*Description of the task:* Once the records have been read, set every one down as it stands.

START Source material

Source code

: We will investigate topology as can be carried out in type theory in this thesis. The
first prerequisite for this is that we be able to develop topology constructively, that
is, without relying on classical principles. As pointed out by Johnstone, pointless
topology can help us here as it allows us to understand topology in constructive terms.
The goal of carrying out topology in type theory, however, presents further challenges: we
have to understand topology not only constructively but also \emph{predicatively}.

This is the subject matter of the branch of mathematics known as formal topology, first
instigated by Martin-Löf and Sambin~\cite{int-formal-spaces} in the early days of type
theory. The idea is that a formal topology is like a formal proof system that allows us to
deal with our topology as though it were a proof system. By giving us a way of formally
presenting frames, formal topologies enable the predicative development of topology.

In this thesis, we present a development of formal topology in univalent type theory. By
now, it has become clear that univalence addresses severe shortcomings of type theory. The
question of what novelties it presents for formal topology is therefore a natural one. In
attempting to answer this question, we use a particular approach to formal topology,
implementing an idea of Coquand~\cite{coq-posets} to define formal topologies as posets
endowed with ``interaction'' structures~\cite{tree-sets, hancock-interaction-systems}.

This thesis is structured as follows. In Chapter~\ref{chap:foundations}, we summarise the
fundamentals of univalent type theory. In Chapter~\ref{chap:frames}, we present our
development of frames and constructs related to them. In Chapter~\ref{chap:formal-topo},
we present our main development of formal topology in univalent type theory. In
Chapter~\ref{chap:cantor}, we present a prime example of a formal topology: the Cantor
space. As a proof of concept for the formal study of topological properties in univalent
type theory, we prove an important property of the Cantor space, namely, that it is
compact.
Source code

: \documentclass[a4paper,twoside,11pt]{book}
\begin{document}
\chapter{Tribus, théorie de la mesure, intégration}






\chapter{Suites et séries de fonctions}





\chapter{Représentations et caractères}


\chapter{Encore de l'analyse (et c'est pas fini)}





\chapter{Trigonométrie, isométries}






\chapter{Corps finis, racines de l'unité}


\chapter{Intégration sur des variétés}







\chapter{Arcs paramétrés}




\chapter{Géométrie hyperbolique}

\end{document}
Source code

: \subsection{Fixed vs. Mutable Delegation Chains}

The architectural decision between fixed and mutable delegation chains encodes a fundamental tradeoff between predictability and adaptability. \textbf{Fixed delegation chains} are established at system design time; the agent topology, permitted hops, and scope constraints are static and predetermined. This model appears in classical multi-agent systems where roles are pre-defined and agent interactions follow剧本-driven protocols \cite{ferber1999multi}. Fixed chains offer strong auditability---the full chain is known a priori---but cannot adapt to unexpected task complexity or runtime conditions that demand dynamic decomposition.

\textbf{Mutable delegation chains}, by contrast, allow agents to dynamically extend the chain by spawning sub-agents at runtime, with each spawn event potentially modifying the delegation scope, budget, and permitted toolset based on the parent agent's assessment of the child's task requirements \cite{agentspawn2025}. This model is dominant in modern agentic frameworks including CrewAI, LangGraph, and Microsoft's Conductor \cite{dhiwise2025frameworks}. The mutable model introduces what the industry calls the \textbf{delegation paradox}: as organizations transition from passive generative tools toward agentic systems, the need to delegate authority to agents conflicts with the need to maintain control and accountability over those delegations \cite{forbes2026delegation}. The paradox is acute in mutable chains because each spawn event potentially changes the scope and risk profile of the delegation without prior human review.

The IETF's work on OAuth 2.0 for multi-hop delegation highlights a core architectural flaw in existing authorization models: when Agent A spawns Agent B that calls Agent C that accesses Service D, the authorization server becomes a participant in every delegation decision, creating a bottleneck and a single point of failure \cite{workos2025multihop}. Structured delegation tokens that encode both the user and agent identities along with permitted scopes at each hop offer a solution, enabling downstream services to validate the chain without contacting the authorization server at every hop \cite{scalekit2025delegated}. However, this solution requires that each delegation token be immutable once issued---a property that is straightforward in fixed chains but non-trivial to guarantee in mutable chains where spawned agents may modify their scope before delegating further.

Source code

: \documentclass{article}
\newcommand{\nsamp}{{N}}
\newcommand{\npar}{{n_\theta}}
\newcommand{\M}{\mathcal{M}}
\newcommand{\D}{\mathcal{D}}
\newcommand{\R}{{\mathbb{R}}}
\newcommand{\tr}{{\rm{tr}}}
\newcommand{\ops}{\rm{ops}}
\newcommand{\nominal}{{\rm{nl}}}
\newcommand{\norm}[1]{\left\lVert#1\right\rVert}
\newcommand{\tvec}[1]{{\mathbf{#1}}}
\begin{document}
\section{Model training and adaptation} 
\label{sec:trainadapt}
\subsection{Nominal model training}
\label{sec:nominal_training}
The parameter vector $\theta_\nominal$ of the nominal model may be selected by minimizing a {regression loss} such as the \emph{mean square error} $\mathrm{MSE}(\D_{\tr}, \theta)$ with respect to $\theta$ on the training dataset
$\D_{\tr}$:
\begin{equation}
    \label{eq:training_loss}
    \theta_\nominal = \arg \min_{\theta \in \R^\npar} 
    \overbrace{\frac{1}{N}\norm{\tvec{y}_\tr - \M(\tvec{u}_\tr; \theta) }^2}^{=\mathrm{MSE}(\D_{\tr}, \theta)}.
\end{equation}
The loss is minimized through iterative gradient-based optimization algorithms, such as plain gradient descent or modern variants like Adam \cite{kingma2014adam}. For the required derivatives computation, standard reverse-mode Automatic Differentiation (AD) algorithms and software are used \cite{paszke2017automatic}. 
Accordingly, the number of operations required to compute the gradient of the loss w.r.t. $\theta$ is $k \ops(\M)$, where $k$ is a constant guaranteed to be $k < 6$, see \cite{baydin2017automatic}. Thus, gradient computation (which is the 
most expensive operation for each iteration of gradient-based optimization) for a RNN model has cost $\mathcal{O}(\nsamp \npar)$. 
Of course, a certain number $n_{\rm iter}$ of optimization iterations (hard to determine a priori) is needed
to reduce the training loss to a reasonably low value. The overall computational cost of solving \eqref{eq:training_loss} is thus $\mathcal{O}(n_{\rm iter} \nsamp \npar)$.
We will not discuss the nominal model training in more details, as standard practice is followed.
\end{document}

END Source material

*Problem solution:*
Source code

: We will investigate topology as can be carried out in type theory in this thesis. The
first prerequisite for this is that we be able to develop topology constructively, that
is, without relying on classical principles. As pointed out by Johnstone, pointless
topology can help us here as it allows us to understand topology in constructive terms.
The goal of carrying out topology in type theory, however, presents further challenges: we
have to understand topology not only constructively but also \emph{predicatively}.

This is the subject matter of the branch of mathematics known as formal topology, first
instigated by Martin-Löf and Sambin~\cite{int-formal-spaces} in the early days of type
theory. The idea is that a formal topology is like a formal proof system that allows us to
deal with our topology as though it were a proof system. By giving us a way of formally
presenting frames, formal topologies enable the predicative development of topology.

In this thesis, we present a development of formal topology in univalent type theory. By
now, it has become clear that univalence addresses severe shortcomings of type theory. The
question of what novelties it presents for formal topology is therefore a natural one. In
attempting to answer this question, we use a particular approach to formal topology,
implementing an idea of Coquand~\cite{coq-posets} to define formal topologies as posets
endowed with ``interaction'' structures~\cite{tree-sets, hancock-interaction-systems}.

This thesis is structured as follows. In Chapter~\ref{chap:foundations}, we summarise the
fundamentals of univalent type theory. In Chapter~\ref{chap:frames}, we present our
development of frames and constructs related to them. In Chapter~\ref{chap:formal-topo},
we present our main development of formal topology in univalent type theory. In
Chapter~\ref{chap:cantor}, we present a prime example of a formal topology: the Cantor
space. As a proof of concept for the formal study of topological properties in univalent
type theory, we prove an important property of the Cantor space, namely, that it is
compact.
Source code

: \documentclass[a4paper,twoside,11pt]{book}
\begin{document}
\chapter{Tribus, théorie de la mesure, intégration}






\chapter{Suites et séries de fonctions}





\chapter{Représentations et caractères}


\chapter{Encore de l'analyse (et c'est pas fini)}





\chapter{Trigonométrie, isométries}






\chapter{Corps finis, racines de l'unité}


\chapter{Intégration sur des variétés}







\chapter{Arcs paramétrés}




\chapter{Géométrie hyperbolique}

\end{document}
Source code

: \subsection{Fixed vs. Mutable Delegation Chains}

The architectural decision between fixed and mutable delegation chains encodes a fundamental tradeoff between predictability and adaptability. \textbf{Fixed delegation chains} are established at system design time; the agent topology, permitted hops, and scope constraints are static and predetermined. This model appears in classical multi-agent systems where roles are pre-defined and agent interactions follow剧本-driven protocols \cite{ferber1999multi}. Fixed chains offer strong auditability---the full chain is known a priori---but cannot adapt to unexpected task complexity or runtime conditions that demand dynamic decomposition.

\textbf{Mutable delegation chains}, by contrast, allow agents to dynamically extend the chain by spawning sub-agents at runtime, with each spawn event potentially modifying the delegation scope, budget, and permitted toolset based on the parent agent's assessment of the child's task requirements \cite{agentspawn2025}. This model is dominant in modern agentic frameworks including CrewAI, LangGraph, and Microsoft's Conductor \cite{dhiwise2025frameworks}. The mutable model introduces what the industry calls the \textbf{delegation paradox}: as organizations transition from passive generative tools toward agentic systems, the need to delegate authority to agents conflicts with the need to maintain control and accountability over those delegations \cite{forbes2026delegation}. The paradox is acute in mutable chains because each spawn event potentially changes the scope and risk profile of the delegation without prior human review.

The IETF's work on OAuth 2.0 for multi-hop delegation highlights a core architectural flaw in existing authorization models: when Agent A spawns Agent B that calls Agent C that accesses Service D, the authorization server becomes a participant in every delegation decision, creating a bottleneck and a single point of failure \cite{workos2025multihop}. Structured delegation tokens that encode both the user and agent identities along with permitted scopes at each hop offer a solution, enabling downstream services to validate the chain without contacting the authorization server at every hop \cite{scalekit2025delegated}. However, this solution requires that each delegation token be immutable once issued---a property that is straightforward in fixed chains but non-trivial to guarantee in mutable chains where spawned agents may modify their scope before delegating further.

Source code

: \documentclass{article}
\newcommand{\nsamp}{{N}}
\newcommand{\npar}{{n_\theta}}
\newcommand{\M}{\mathcal{M}}
\newcommand{\D}{\mathcal{D}}
\newcommand{\R}{{\mathbb{R}}}
\newcommand{\tr}{{\rm{tr}}}
\newcommand{\ops}{\rm{ops}}
\newcommand{\nominal}{{\rm{nl}}}
\newcommand{\norm}[1]{\left\lVert#1\right\rVert}
\newcommand{\tvec}[1]{{\mathbf{#1}}}
\begin{document}
\section{Model training and adaptation} 
\label{sec:trainadapt}
\subsection{Nominal model training}
\label{sec:nominal_training}
The parameter vector $\theta_\nominal$ of the nominal model may be selected by minimizing a {regression loss} such as the \emph{mean square error} $\mathrm{MSE}(\D_{\tr}, \theta)$ with respect to $\theta$ on the training dataset
$\D_{\tr}$:
\begin{equation}
    \label{eq:training_loss}
    \theta_\nominal = \arg \min_{\theta \in \R^\npar} 
    \overbrace{\frac{1}{N}\norm{\tvec{y}_\tr - \M(\tvec{u}_\tr; \theta) }^2}^{=\mathrm{MSE}(\D_{\tr}, \theta)}.
\end{equation}
The loss is minimized through iterative gradient-based optimization algorithms, such as plain gradient descent or modern variants like Adam \cite{kingma2014adam}. For the required derivatives computation, standard reverse-mode Automatic Differentiation (AD) algorithms and software are used \cite{paszke2017automatic}. 
Accordingly, the number of operations required to compute the gradient of the loss w.r.t. $\theta$ is $k \ops(\M)$, where $k$ is a constant guaranteed to be $k < 6$, see \cite{baydin2017automatic}. Thus, gradient computation (which is the 
most expensive operation for each iteration of gradient-based optimization) for a RNN model has cost $\mathcal{O}(\nsamp \npar)$. 
Of course, a certain number $n_{\rm iter}$ of optimization iterations (hard to determine a priori) is needed
to reduce the training loss to a reasonably low value. The overall computational cost of solving \eqref{eq:training_loss} is thus $\mathcal{O}(n_{\rm iter} \nsamp \npar)$.
We will not discuss the nominal model training in more details, as standard practice is followed.
\end{document}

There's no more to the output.